BACK ON THE FIELD OF PLAY

Click here to return to the main menu.

Ah, it’s good to see softball season roll back around.

For one thing, it’s been months since I have walked with a limp.

Since reaching the age of 30, I have greatly curtailed my sporting activities. Well, it’s not that age 30 was some singular, life-defining event. It just happened that my 30th birthday came a few days after I had engaged in some sport, and I could barely walk that day.

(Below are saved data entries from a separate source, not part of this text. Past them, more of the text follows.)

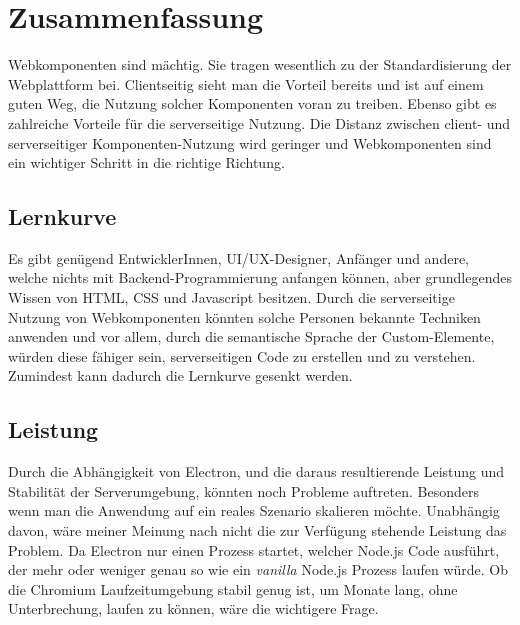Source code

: \chapter{Zusammenfassung}
Webkomponenten sind mächtig. Sie tragen wesentlich zu der Standardisierung der Webplattform bei. Clientseitig sieht man die Vorteil bereits und ist auf einem guten Weg, die Nutzung solcher Komponenten voran zu treiben. Ebenso gibt es zahlreiche Vorteile für die serverseitige Nutzung. Die Distanz zwischen client- und serverseitiger Komponenten-Nutzung wird geringer und Webkomponenten sind ein wichtiger Schritt in die richtige Richtung.

\section{Lernkurve}
Es gibt genügend EntwicklerInnen, UI/UX-Designer, Anfänger und andere, welche nichts mit Backend-Programmierung anfangen können, aber grundlegendes Wissen von HTML, CSS und Javascript besitzen. Durch die serverseitige Nutzung von Webkomponenten könnten solche Personen bekannte Techniken anwenden und vor allem, durch die semantische Sprache der Custom-Elemente, würden diese fähiger sein, serverseitigen Code zu erstellen und zu verstehen. Zumindest kann dadurch die Lernkurve gesenkt werden.    

\section{Leistung}
Durch die Abhängigkeit von Electron, und die daraus resultierende Leistung und Stabilität der Serverumgebung, könnten noch Probleme auftreten. Besonders wenn man die Anwendung auf ein reales Szenario skalieren möchte. Unabhängig davon, wäre meiner Meinung nach nicht die zur Verfügung stehende Leistung das Problem. Da Electron nur einen Prozess startet, welcher Node.js Code ausführt, der mehr oder weniger genau so wie ein \textit{vanilla} Node.js Prozess laufen würde. Ob die Chromium Laufzeitumgebung stabil genug ist, um Monate lang, ohne Unterbrechung, laufen zu können, wäre die wichtigere Frage.

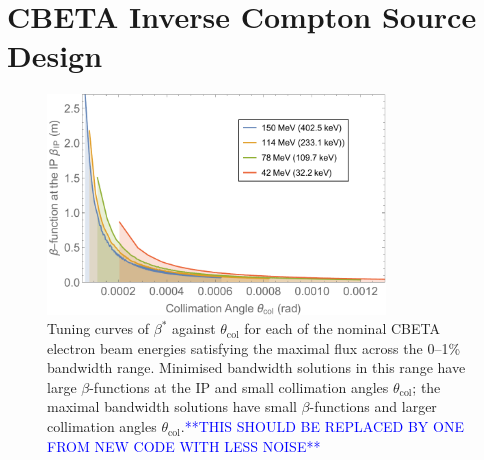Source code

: \documentclass[../main.tex]{subfiles}
\begin{document}
\chapter{CBETA Inverse Compton Source Design}
\label{CBETA_Inverse_Compton_Source_Design} %

\begin{figure}
\centering
\includegraphics[width=0.8\textwidth]{Figures/CBETA_Inverse_Compton_Source_Design/CBETABetaTheta.pdf}
\caption{Tuning curves of $\beta^{*}$ against $\theta_{\mathrm{col}}$ for each of the nominal CBETA electron beam energies satisfying the maximal flux across the 0--1\% bandwidth range. Minimised bandwidth solutions in this range have large $\beta$-functions at the IP and small collimation angles $\theta_{\mathrm{col}}$; the maximal bandwidth solutions have small $\beta$-functions and larger collimation angles $\theta_{\mathrm{col}}$.\textcolor{blue}{**THIS SHOULD BE REPLACED BY ONE FROM NEW CODE WITH LESS NOISE**}}
\label{fig:CBETA_beta_theta_parameter_space}
\end{figure}
\end{document}
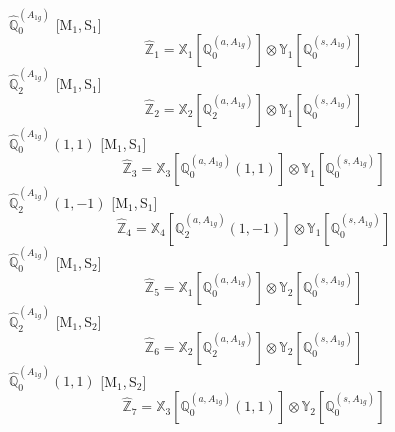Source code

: \documentclass[fleqn,10pt,landscape]{article}
\begin{document}
\begin{itemize}
\vspace{4mm}
\noindent {} $\,\,\,\hat{\mathbb{Q}}_{0}^{(A_{1g})}$ [M$_{1}$,\,S$_{1}$]
\begin{dmath*}
\hat{\mathbb{Z}}_{1}=\mathbb{X}_{1}[\mathbb{Q}_{0}^{(a,A_{1g})}] \otimes\mathbb{Y}_{1}[\mathbb{Q}_{0}^{(s,A_{1g})}]
\end{dmath*}
\vspace{4mm}
\noindent {} $\,\,\,\hat{\mathbb{Q}}_{2}^{(A_{1g})}$ [M$_{1}$,\,S$_{1}$]
\begin{dmath*}
\hat{\mathbb{Z}}_{2}=\mathbb{X}_{2}[\mathbb{Q}_{2}^{(a,A_{1g})}] \otimes\mathbb{Y}_{1}[\mathbb{Q}_{0}^{(s,A_{1g})}]
\end{dmath*}
\vspace{4mm}
\noindent {} $\,\,\,\hat{\mathbb{Q}}_{0}^{(A_{1g})}(1,1)$ [M$_{1}$,\,S$_{1}$]
\begin{dmath*}
\hat{\mathbb{Z}}_{3}=\mathbb{X}_{3}[\mathbb{Q}_{0}^{(a,A_{1g})}(1,1)] \otimes\mathbb{Y}_{1}[\mathbb{Q}_{0}^{(s,A_{1g})}]
\end{dmath*}
\vspace{4mm}
\noindent {} $\,\,\,\hat{\mathbb{Q}}_{2}^{(A_{1g})}(1,-1)$ [M$_{1}$,\,S$_{1}$]
\begin{dmath*}
\hat{\mathbb{Z}}_{4}=\mathbb{X}_{4}[\mathbb{Q}_{2}^{(a,A_{1g})}(1,-1)] \otimes\mathbb{Y}_{1}[\mathbb{Q}_{0}^{(s,A_{1g})}]
\end{dmath*}
\vspace{4mm}
\noindent {} $\,\,\,\hat{\mathbb{Q}}_{0}^{(A_{1g})}$ [M$_{1}$,\,S$_{2}$]
\begin{dmath*}
\hat{\mathbb{Z}}_{5}=\mathbb{X}_{1}[\mathbb{Q}_{0}^{(a,A_{1g})}] \otimes\mathbb{Y}_{2}[\mathbb{Q}_{0}^{(s,A_{1g})}]
\end{dmath*}
\vspace{4mm}
\noindent {} $\,\,\,\hat{\mathbb{Q}}_{2}^{(A_{1g})}$ [M$_{1}$,\,S$_{2}$]
\begin{dmath*}
\hat{\mathbb{Z}}_{6}=\mathbb{X}_{2}[\mathbb{Q}_{2}^{(a,A_{1g})}] \otimes\mathbb{Y}_{2}[\mathbb{Q}_{0}^{(s,A_{1g})}]
\end{dmath*}
\vspace{4mm}
\noindent {} $\,\,\,\hat{\mathbb{Q}}_{0}^{(A_{1g})}(1,1)$ [M$_{1}$,\,S$_{2}$]
\begin{dmath*}
\hat{\mathbb{Z}}_{7}=\mathbb{X}_{3}[\mathbb{Q}_{0}^{(a,A_{1g})}(1,1)] \otimes\mathbb{Y}_{2}[\mathbb{Q}_{0}^{(s,A_{1g})}]
\end{dmath*}
\vspace{4mm}

\end{itemize}
\end{document}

I used to be in great shape. I could run for hours on end, and physical contact was a brilliant and exciting friend of physical exertion. Getting banged up and bruised was cool. I remember one time having a bruise on the back of my thigh that was the identical shape of a cleat. I proudly showed that puppy to everyone, which in retrospect was probably somewhat uncomfortable for others: “Hey, check out this bruise – hang on, let me get my pants off.”

But as the years have gone on, the bruises have been slower and slower to heal. Additionally, the more and more inappropriate it becomes for me to remove my pants in public. I have told you on many occasions that it was getting time for me to stop playing sports. And, each time, I have healed up just enough to keep playing. And each time after that I whine and complain to you, the good readers, because I am forbidden to whine to my wife. It was actually part of our wedding vows.

But last year, when someone approached me about playing in a winter soccer league, I thought about it for a while and decided that, contrary to my very manly instinct, I was going to pass. It hurt me to have to miss a season of sports. I had played sports year-round for most of my life. This hurt bad. Not nearly as bad as my ankle, shoulder, entire left side and both feet, which had been sore for roughly two decades.

I decided that, of all of the sports I enjoy, softball was my favorite. Softball, after all, brings together brilliant spring weather with America’s pastime: drinking beer. And it’s also somewhat like baseball, which I hear is also American.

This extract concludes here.